Exercise: From the entries below, copy exactly the lines from the one that contains "para desarrollo |" through the one that contains "- **n8n**: Sustainable Use License", both included, and only those.

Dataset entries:
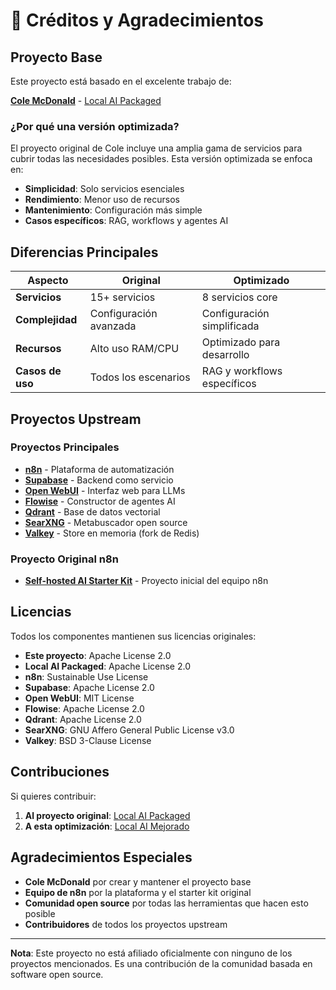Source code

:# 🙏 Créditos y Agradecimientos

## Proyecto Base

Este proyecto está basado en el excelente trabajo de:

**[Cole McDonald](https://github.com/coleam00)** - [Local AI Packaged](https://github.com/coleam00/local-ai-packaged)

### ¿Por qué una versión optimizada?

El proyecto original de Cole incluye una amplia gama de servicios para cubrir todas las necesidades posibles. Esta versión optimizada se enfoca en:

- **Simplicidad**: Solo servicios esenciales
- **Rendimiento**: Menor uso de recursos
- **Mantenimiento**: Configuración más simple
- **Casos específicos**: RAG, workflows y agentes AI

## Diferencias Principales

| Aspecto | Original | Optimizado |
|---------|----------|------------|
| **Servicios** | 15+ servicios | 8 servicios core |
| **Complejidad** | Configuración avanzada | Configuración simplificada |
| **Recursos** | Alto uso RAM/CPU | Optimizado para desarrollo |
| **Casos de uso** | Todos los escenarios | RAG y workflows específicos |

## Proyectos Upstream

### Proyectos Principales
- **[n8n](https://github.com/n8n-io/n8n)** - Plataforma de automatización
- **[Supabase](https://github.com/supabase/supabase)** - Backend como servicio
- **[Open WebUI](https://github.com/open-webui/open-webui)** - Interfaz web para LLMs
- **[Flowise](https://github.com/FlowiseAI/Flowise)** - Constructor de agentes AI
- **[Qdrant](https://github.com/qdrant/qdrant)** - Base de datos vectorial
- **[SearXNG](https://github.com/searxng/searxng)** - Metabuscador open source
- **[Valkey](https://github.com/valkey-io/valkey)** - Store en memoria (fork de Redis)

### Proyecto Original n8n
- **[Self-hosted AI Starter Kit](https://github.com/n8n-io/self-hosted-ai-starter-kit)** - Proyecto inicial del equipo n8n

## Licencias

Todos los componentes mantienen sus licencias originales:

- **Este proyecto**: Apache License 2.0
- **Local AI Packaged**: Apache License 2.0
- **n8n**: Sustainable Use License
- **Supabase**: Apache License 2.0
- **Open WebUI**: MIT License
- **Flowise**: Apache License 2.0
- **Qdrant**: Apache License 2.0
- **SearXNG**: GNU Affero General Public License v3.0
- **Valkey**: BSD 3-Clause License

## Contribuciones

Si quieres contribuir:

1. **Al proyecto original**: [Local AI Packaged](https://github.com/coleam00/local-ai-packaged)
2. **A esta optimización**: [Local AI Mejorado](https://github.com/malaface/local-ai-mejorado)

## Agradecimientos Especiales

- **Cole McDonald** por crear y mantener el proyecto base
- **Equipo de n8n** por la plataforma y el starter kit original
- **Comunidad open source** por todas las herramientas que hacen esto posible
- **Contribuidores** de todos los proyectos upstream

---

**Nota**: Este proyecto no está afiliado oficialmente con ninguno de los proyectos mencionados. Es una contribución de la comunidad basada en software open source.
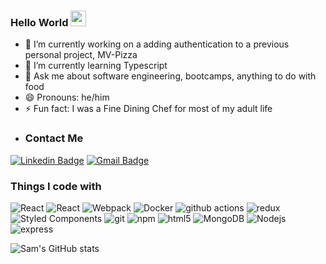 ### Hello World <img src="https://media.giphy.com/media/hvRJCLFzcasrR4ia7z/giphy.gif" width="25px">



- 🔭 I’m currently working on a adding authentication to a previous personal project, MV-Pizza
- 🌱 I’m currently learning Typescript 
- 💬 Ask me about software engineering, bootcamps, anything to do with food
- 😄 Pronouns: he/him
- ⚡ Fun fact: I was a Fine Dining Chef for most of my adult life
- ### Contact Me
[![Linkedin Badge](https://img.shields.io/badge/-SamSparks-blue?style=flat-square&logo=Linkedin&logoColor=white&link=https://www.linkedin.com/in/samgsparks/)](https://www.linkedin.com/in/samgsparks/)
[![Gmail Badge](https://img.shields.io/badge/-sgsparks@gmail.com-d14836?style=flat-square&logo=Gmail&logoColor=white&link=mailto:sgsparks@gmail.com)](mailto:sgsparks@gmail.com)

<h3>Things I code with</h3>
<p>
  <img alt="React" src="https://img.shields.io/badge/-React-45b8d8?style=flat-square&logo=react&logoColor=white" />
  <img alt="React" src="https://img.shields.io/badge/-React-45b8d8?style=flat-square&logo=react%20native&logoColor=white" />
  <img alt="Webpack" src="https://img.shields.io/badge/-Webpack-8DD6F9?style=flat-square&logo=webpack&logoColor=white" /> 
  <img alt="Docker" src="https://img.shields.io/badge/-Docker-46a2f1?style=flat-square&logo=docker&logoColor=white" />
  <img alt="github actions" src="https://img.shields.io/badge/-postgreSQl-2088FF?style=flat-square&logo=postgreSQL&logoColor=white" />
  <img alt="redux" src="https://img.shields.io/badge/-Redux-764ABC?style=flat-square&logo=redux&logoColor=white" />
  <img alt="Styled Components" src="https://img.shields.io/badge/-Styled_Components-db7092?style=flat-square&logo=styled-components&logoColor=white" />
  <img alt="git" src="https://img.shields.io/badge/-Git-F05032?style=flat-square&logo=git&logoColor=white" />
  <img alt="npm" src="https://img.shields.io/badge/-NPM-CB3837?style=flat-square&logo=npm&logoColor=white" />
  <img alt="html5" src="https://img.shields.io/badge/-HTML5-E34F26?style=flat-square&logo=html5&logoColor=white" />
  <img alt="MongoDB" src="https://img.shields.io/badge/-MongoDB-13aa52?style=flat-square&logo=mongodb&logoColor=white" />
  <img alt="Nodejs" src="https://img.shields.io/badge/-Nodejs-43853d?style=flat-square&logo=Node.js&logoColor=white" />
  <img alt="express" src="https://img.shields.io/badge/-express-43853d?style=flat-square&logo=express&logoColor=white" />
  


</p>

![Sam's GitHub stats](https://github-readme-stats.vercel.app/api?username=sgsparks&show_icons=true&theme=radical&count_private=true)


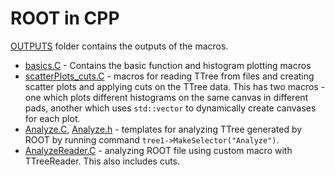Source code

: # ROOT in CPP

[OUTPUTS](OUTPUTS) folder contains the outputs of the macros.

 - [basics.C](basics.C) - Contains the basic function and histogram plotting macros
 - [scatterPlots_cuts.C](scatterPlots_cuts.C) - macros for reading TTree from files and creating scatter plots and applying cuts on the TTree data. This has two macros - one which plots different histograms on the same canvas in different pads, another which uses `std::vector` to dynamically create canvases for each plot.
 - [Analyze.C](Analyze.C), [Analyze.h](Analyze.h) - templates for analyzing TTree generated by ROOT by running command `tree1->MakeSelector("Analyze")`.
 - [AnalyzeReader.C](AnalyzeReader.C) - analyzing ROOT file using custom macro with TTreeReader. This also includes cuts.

* * *

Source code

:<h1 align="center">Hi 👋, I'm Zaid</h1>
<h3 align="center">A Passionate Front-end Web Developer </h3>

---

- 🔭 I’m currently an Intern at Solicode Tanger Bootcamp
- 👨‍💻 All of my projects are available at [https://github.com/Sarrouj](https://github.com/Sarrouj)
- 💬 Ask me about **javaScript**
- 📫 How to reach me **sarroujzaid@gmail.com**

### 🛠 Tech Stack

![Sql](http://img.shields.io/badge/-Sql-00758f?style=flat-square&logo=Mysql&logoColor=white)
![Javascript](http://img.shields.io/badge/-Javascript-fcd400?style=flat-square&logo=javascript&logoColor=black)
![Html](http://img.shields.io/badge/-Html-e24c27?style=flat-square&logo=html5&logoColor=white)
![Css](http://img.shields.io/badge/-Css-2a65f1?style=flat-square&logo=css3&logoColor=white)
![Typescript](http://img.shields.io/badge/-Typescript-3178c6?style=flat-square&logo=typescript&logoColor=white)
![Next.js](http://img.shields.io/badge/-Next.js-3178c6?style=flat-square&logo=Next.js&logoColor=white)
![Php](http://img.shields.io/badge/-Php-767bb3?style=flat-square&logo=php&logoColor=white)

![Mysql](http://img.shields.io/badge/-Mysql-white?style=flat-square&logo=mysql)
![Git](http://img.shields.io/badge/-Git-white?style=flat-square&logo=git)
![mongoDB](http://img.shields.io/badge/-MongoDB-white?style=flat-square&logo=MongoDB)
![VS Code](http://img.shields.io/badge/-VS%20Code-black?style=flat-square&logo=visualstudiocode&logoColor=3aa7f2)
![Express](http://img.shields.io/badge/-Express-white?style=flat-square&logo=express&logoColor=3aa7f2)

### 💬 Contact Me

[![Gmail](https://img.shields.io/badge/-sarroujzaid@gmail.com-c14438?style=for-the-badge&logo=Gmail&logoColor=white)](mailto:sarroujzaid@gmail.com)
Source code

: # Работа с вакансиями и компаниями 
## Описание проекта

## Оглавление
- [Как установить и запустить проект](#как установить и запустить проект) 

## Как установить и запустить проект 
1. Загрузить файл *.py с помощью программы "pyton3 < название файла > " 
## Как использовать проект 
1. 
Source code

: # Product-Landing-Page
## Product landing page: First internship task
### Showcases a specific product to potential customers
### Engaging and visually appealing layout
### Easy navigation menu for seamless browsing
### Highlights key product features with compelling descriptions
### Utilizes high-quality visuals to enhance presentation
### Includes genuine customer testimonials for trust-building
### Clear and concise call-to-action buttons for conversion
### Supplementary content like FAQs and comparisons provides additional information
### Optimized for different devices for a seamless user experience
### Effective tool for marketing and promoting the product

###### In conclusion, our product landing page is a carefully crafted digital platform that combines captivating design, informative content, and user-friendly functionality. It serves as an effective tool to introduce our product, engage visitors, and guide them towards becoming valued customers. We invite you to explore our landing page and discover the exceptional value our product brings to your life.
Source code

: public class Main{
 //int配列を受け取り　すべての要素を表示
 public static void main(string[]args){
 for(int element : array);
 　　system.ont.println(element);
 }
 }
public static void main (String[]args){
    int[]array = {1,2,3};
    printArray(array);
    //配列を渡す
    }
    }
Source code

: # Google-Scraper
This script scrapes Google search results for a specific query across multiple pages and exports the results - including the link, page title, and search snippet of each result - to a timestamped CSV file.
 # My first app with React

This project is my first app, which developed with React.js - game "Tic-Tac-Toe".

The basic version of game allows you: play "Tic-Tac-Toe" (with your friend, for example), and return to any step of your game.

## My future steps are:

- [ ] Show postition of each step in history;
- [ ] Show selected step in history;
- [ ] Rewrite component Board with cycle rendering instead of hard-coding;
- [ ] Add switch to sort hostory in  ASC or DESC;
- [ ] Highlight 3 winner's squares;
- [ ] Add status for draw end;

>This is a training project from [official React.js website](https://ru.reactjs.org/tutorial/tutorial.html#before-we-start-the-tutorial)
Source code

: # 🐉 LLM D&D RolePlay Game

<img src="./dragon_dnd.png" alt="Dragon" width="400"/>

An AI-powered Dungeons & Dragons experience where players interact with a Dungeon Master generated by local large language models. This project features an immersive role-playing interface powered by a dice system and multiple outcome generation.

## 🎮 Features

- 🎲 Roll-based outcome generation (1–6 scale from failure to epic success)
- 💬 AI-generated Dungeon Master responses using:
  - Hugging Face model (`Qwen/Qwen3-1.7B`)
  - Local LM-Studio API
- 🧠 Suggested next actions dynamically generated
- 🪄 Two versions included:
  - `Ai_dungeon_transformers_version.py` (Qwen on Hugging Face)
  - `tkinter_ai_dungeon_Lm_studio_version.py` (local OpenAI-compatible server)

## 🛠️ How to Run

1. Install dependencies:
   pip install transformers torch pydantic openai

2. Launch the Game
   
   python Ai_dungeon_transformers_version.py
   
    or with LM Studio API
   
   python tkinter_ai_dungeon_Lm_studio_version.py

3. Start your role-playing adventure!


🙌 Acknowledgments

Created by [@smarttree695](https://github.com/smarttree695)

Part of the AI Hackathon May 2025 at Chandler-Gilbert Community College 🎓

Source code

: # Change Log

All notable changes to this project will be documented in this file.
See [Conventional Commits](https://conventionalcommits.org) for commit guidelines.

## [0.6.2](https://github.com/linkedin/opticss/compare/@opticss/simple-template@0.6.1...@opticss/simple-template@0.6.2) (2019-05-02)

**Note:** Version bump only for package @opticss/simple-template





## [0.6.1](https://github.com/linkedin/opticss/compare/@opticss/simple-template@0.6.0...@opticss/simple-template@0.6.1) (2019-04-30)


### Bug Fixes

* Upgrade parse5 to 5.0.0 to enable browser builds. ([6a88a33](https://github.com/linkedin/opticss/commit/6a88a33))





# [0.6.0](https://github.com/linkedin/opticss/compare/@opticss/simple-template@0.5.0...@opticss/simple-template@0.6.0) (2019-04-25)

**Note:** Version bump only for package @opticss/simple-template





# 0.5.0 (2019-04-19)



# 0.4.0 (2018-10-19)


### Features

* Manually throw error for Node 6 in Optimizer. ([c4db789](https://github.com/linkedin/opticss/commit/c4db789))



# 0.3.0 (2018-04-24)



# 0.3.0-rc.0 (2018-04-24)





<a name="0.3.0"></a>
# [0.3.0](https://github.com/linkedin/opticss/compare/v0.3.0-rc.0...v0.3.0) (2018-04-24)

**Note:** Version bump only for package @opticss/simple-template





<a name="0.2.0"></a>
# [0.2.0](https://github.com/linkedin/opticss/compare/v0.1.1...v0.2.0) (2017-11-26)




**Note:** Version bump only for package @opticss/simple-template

* * *

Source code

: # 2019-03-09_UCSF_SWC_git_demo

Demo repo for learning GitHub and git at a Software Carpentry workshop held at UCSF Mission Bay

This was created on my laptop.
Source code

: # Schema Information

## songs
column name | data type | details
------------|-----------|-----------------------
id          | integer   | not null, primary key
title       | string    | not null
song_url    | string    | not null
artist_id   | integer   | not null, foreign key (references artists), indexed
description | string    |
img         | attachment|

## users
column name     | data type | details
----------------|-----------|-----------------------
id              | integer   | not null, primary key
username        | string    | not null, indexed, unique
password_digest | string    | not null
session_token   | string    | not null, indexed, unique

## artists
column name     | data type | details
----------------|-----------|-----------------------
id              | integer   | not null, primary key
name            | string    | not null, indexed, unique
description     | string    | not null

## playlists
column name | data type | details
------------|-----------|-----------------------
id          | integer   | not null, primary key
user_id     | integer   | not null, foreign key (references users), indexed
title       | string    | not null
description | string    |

Exercise solution:
| **Recursos** | Alto uso RAM/CPU | Optimizado para desarrollo |
| **Casos de uso** | Todos los escenarios | RAG y workflows específicos |

## Proyectos Upstream

### Proyectos Principales
- **[n8n](https://github.com/n8n-io/n8n)** - Plataforma de automatización
- **[Supabase](https://github.com/supabase/supabase)** - Backend como servicio
- **[Open WebUI](https://github.com/open-webui/open-webui)** - Interfaz web para LLMs
- **[Flowise](https://github.com/FlowiseAI/Flowise)** - Constructor de agentes AI
- **[Qdrant](https://github.com/qdrant/qdrant)** - Base de datos vectorial
- **[SearXNG](https://github.com/searxng/searxng)** - Metabuscador open source
- **[Valkey](https://github.com/valkey-io/valkey)** - Store en memoria (fork de Redis)

### Proyecto Original n8n
- **[Self-hosted AI Starter Kit](https://github.com/n8n-io/self-hosted-ai-starter-kit)** - Proyecto inicial del equipo n8n

## Licencias

Todos los componentes mantienen sus licencias originales:

- **Este proyecto**: Apache License 2.0
- **Local AI Packaged**: Apache License 2.0
- **n8n**: Sustainable Use License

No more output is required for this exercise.